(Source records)
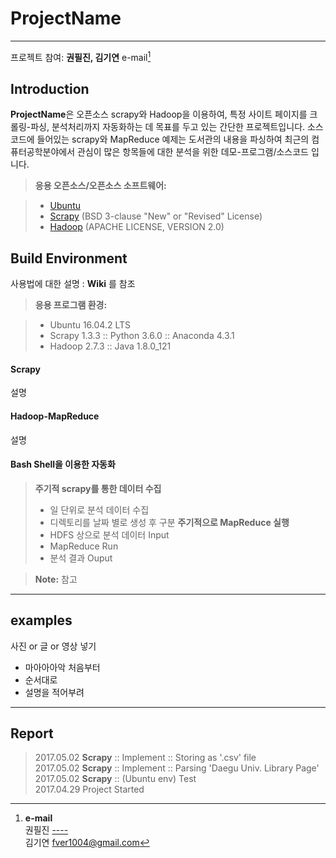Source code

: ProjectName
===================

----------

프로젝트 참여: **권필진, 김기연** e-mail[^1]
<br>


Introduction
-------------

**ProjectName**은 오픈소스 scrapy와 Hadoop을 이용하여, 특정 사이트 페이지를 크롤링-파싱, 분석처리까지 자동화하는 데 목표를 두고 있는 간단한 프로젝트입니다. 소스코드에 들어있는 scrapy와 MapReduce 예제는 도서관의 내용을 파싱하여 최근의 컴퓨터공학분야에서 관심이 많은 항목들에 대한 분석을 위한 데모-프로그램/소스코드 입니다.
 

> **응용 오픈소스/오픈소스 소프트웨어:**

> - [Ubuntu](https://www.ubuntu.com/)
> - [Scrapy](https://scrapy.org/) (BSD 3-clause "New" or "Revised" License)
> - [Hadoop](http://hadoop.apache.org/) (APACHE LICENSE, VERSION 2.0) 


Build Environment
-------------------

사용법에 대한 설명 : <i class="icon-provider-gdrive"></i> **Wiki** 를 참조

> **응용 프로그램 환경:**

> - Ubuntu 16.04.2 LTS 
> - Scrapy 1.3.3 :: Python 3.6.0 :: Anaconda 4.3.1
> - Hadoop 2.7.3 :: Java 1.8.0_121

#### <i class="icon-refresh"></i> Scrapy

설명

#### <i class="icon-refresh"></i> Hadoop-MapReduce

설명

#### <i class="icon-refresh"></i> Bash Shell을 이용한 자동화
> **주기적 scrapy를 통한 데이터 수집**
> - 일 단위로 분석 데이터 수집
> - 디렉토리를 날짜 별로 생성 후 구분
> **주기적으로 MapReduce 실행**
> - HDFS 상으로 분석 데이터 Input
> - MapReduce Run
> - 분석 결과 Ouput


> **Note:** 참고

----------


examples
-------------

사진 or 글 or 영상 넣기 

- 마아아아악 처음부터
- 순서대로
- 설명을 적어부려

----------



Report
--------------------

> 2017.05.02 **Scrapy** :: Implement :: Storing as '.csv' file<br>
> 2017.05.02 **Scrapy** :: Implement :: Parsing 'Daegu Univ. Library Page'<br>
> 2017.05.02 **Scrapy** :: (Ubuntu env) Test<br>
> 2017.04.29 Project Started<br>



  [^1]: **e-mail**<br>
  권필진 [----](----) <br>
  김기연 [fver1004@gmail.com](mailto:fver1004@gmail.com) 
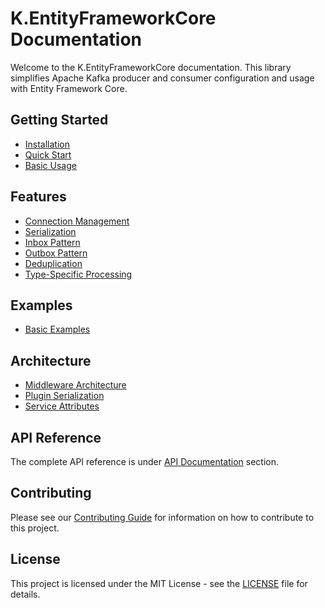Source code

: # K.EntityFrameworkCore Documentation

Welcome to the K.EntityFrameworkCore documentation. This library simplifies Apache Kafka producer and consumer configuration and usage with Entity Framework Core.

## Getting Started

- [Installation](getting-started/installation.md)
- [Quick Start](getting-started/quick-start.md)
- [Basic Usage](getting-started/basic-usage.md)

## Features

- [Connection Management](features/connection-management.md)
- [Serialization](features/serialization.md)
- [Inbox Pattern](features/inbox.md)
- [Outbox Pattern](features/outbox.md)
- [Deduplication](features/deduplication.md)
- [Type-Specific Processing](features/type-specific-processing.md)

## Examples

- [Basic Examples](examples/basic-examples.md)

## Architecture

- [Middleware Architecture](architecture/middleware-architecture.md)
- [Plugin Serialization](architecture/plugin-serialization.md)
- [Service Attributes](architecture/service-attributes.md)

## API Reference

The complete API reference is under [API Documentation](api/) section.

## Contributing

Please see our [Contributing Guide](../CONTRIBUTING.md) for information on how to contribute to this project.

## License

This project is licensed under the MIT License - see the [LICENSE](../LICENSE.txt) file for details.
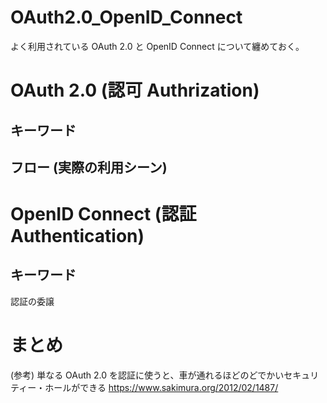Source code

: # OAuth2.0_OpenID_Connect

よく利用されている OAuth 2.0 と OpenID Connect について纏めておく。

# OAuth 2.0 (認可 Authrization)

## キーワード

## フロー (実際の利用シーン)

# OpenID Connect (認証 Authentication)

## キーワード
認証の委譲


# まとめ

(参考)
単なる OAuth 2.0 を認証に使うと、車が通れるほどのどでかいセキュリティー・ホールができる
https://www.sakimura.org/2012/02/1487/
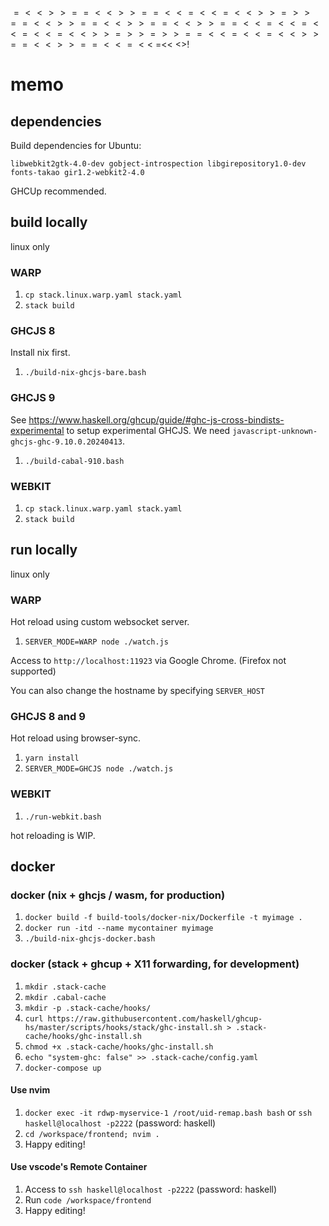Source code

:$$$$$$$$$=<<>>==<<>>==<<=<<=<<>>=>>==<<>>==<<>>==<<>>==<<=<<=<<=<<=<<>>=>>=>>==<<=<<=<<>>==<<>>==<<=<<$
=<<
$<$>!


# memo

## dependencies

Build dependencies for Ubuntu:

`libwebkit2gtk-4.0-dev gobject-introspection libgirepository1.0-dev fonts-takao gir1.2-webkit2-4.0`

GHCUp recommended.

## build locally

linux only

### WARP

1. `cp stack.linux.warp.yaml stack.yaml`
2. `stack build`

### GHCJS 8

Install nix first.

1. `./build-nix-ghcjs-bare.bash`

### GHCJS 9

See <https://www.haskell.org/ghcup/guide/#ghc-js-cross-bindists-experimental> to setup experimental GHCJS. We need `javascript-unknown-ghcjs-ghc-9.10.0.20240413`.

1. `./build-cabal-910.bash`

### WEBKIT

1. `cp stack.linux.warp.yaml stack.yaml`
2. `stack build`

## run locally

linux only

### WARP

Hot reload using custom websocket server.

1. `SERVER_MODE=WARP node ./watch.js`

Access to `http://localhost:11923` via Google Chrome. (Firefox not supported)

You can also change the hostname by specifying `SERVER_HOST`

### GHCJS 8 and 9

Hot reload using browser-sync.

1. `yarn install`
2. `SERVER_MODE=GHCJS node ./watch.js`

### WEBKIT

1. `./run-webkit.bash`

hot reloading is WIP.

## docker

### docker (nix + ghcjs / wasm, for production)

1. `docker build -f build-tools/docker-nix/Dockerfile -t myimage .`
2. `docker run -itd --name mycontainer myimage`
3. `./build-nix-ghcjs-docker.bash`

### docker (stack + ghcup + X11 forwarding, for development)

1. `mkdir .stack-cache`
1. `mkdir .cabal-cache`
1. `mkdir -p .stack-cache/hooks/`
1. `curl https://raw.githubusercontent.com/haskell/ghcup-hs/master/scripts/hooks/stack/ghc-install.sh > .stack-cache/hooks/ghc-install.sh`
1. `chmod +x .stack-cache/hooks/ghc-install.sh`
1. `echo "system-ghc: false" >> .stack-cache/config.yaml`
1. `docker-compose up`

#### Use nvim

1. `docker exec -it rdwp-myservice-1 /root/uid-remap.bash bash` or `ssh haskell@localhost -p2222` (password: haskell)
2. `cd /workspace/frontend; nvim .`
3. Happy editing!

#### Use vscode's Remote Container

1. Access to `ssh haskell@localhost -p2222` (password: haskell)
2. Run `code /workspace/frontend`
3. Happy editing!


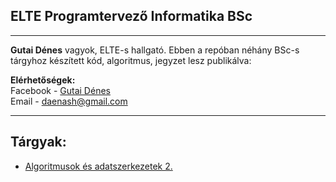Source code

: ## ELTE Programtervező Informatika BSc
***

**Gutai Dénes** vagyok, ELTE-s hallgató. Ebben a repóban néhány BSc-s tárgyhoz készített kód, algoritmus, jegyzet lesz publikálva:

**Elérhetőségek:**<br>
Facebook - [Gutai Dénes](https://www.facebook.com/daenash)<br>
Email - daenash@gmail.com

***

## Tárgyak:

- [Algoritmusok és adatszerkezetek 2.](/algo2/)

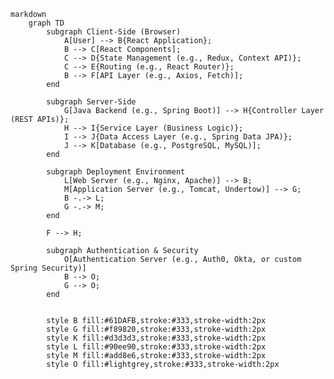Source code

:     markdown
        graph TD
            subgraph Client-Side (Browser)
                A[User] --> B{React Application};
                B --> C[React Components];
                C --> D{State Management (e.g., Redux, Context API)};
                C --> E{Routing (e.g., React Router)};
                B --> F[API Layer (e.g., Axios, Fetch)];
            end
        
            subgraph Server-Side
                G[Java Backend (e.g., Spring Boot)] --> H{Controller Layer (REST APIs)};
                H --> I{Service Layer (Business Logic)};
                I --> J{Data Access Layer (e.g., Spring Data JPA)};
                J --> K[Database (e.g., PostgreSQL, MySQL)];
            end
        
            subgraph Deployment Environment
                L[Web Server (e.g., Nginx, Apache)] --> B;
                M[Application Server (e.g., Tomcat, Undertow)] --> G;
                B -.-> L;
                G -.-> M;
            end
        
            F --> H;
        
            subgraph Authentication & Security
                O[Authentication Server (e.g., Auth0, Okta, or custom Spring Security)]
                B --> O;
                G --> O;
            end
        
        
            style B fill:#61DAFB,stroke:#333,stroke-width:2px
            style G fill:#f89820,stroke:#333,stroke-width:2px
            style K fill:#d3d3d3,stroke:#333,stroke-width:2px
            style L fill:#90ee90,stroke:#333,stroke-width:2px
            style M fill:#add8e6,stroke:#333,stroke-width:2px
            style O fill:#lightgrey,stroke:#333,stroke-width:2px
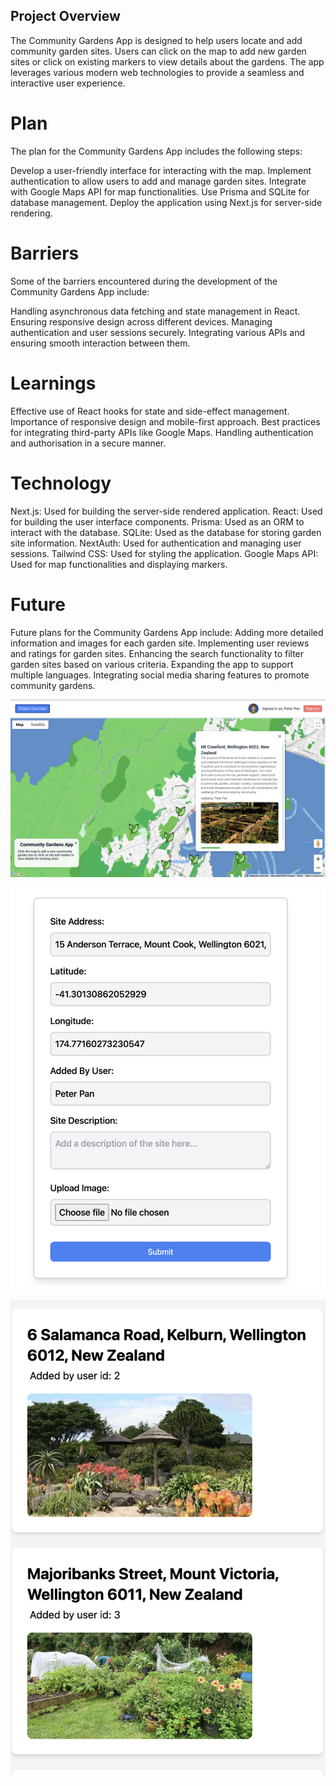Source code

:
## Project Overview ##
The Community Gardens App is designed to help users locate and add community garden sites. Users can click on the map to add new garden sites or click on existing markers to view details about the gardens. The app leverages various modern web technologies to provide a seamless and interactive user experience.

# Plan #
The plan for the Community Gardens App includes the following steps:

Develop a user-friendly interface for interacting with the map.
Implement authentication to allow users to add and manage garden sites.
Integrate with Google Maps API for map functionalities.
Use Prisma and SQLite for database management.
Deploy the application using Next.js for server-side rendering.

# Barriers
Some of the barriers encountered during the development of the Community Gardens App include:

Handling asynchronous data fetching and state management in React.
Ensuring responsive design across different devices.
Managing authentication and user sessions securely.
Integrating various APIs and ensuring smooth interaction between them.

# Learnings
Effective use of React hooks for state and side-effect management.
Importance of responsive design and mobile-first approach.
Best practices for integrating third-party APIs like Google Maps.
Handling authentication and authorisation in a secure manner.

# Technology
Next.js: Used for building the server-side rendered application.
React: Used for building the user interface components.
Prisma: Used as an ORM to interact with the database.
SQLite: Used as the database for storing garden site information.
NextAuth: Used for authentication and managing user sessions.
Tailwind CSS: Used for styling the application.
Google Maps API: Used for map functionalities and displaying markers.

# Future
Future plans for the Community Gardens App include:
Adding more detailed information and images for each garden site.
Implementing user reviews and ratings for garden sites.
Enhancing the search functionality to filter garden sites based on various criteria.
Expanding the app to support multiple languages.
Integrating social media sharing features to promote community gardens.


![alt text](image.png)

![alt text](image-1.png)

![alt text](image-2.png)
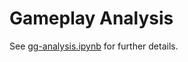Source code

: # Gameplay Analysis

See [gg-analysis.ipynb](https://github.com/CorsairCoalition/docs/blob/main/gg-analysis.ipynb) for further details.
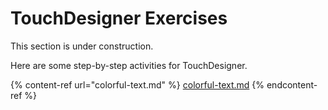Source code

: # TouchDesigner Exercises

This section is under construction.

Here are some step-by-step activities for TouchDesigner.

{% content-ref url="colorful-text.md" %}
[colorful-text.md](colorful-text.md)
{% endcontent-ref %}

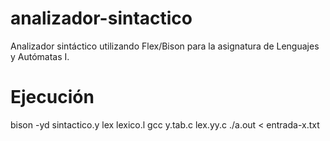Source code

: # analizador-sintactico
Analizador sintáctico utilizando Flex/Bison para la asignatura de Lenguajes y Autómatas I.

# Ejecución
bison -yd sintactico.y
lex lexico.l
gcc y.tab.c lex.yy.c
./a.out < entrada-x.txt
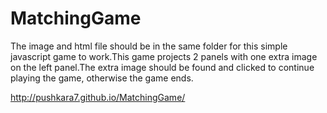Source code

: # MatchingGame

The image and html file should be in the same folder for this simple javascript game to work.This game projects 2 panels 
with one extra image on the left panel.The extra image should be found and clicked to continue playing the game, otherwise
the game ends.

http://pushkara7.github.io/MatchingGame/
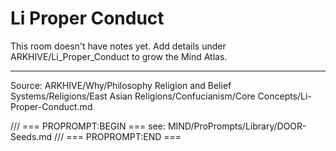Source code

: # Li Proper Conduct

This room doesn't have notes yet. Add details under ARKHIVE/Li_Proper_Conduct to grow the Mind Atlas.

---
Source: ARKHIVE/Why/Philosophy Religion and Belief Systems/Religions/East Asian Religions/Confucianism/Core Concepts/Li-Proper-Conduct.md

/// === PROPROMPT:BEGIN ===
see: MIND/ProPrompts/Library/DOOR-Seeds.md
/// === PROPROMPT:END ===
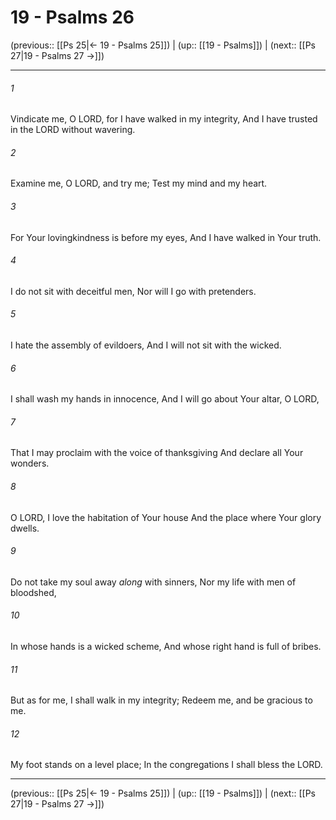 # 19 - Psalms 26

(previous:: [[Ps 25|← 19 - Psalms 25]]) | (up:: [[19 - Psalms]]) | (next:: [[Ps 27|19 - Psalms 27 →]])

***


###### 1 
Vindicate me, O LORD, for I have walked in my integrity, And I have trusted in the LORD without wavering. 

###### 2 
Examine me, O LORD, and try me; Test my mind and my heart. 

###### 3 
For Your lovingkindness is before my eyes, And I have walked in Your truth. 

###### 4 
I do not sit with deceitful men, Nor will I go with pretenders. 

###### 5 
I hate the assembly of evildoers, And I will not sit with the wicked. 

###### 6 
I shall wash my hands in innocence, And I will go about Your altar, O LORD, 

###### 7 
That I may proclaim with the voice of thanksgiving And declare all Your wonders. 

###### 8 
O LORD, I love the habitation of Your house And the place where Your glory dwells. 

###### 9 
Do not take my soul away _along_ with sinners, Nor my life with men of bloodshed, 

###### 10 
In whose hands is a wicked scheme, And whose right hand is full of bribes. 

###### 11 
But as for me, I shall walk in my integrity; Redeem me, and be gracious to me. 

###### 12 
My foot stands on a level place; In the congregations I shall bless the LORD.

***

(previous:: [[Ps 25|← 19 - Psalms 25]]) | (up:: [[19 - Psalms]]) | (next:: [[Ps 27|19 - Psalms 27 →]])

Your goal:
Within the entries above, find the string "information" and return each line that holds it.

Response area:
Please see our [Contributing Guide](../CONTRIBUTING.md) for information on how to contribute to this project.
SQLite: Used as the database for storing garden site information.
Adding more detailed information and images for each garden site.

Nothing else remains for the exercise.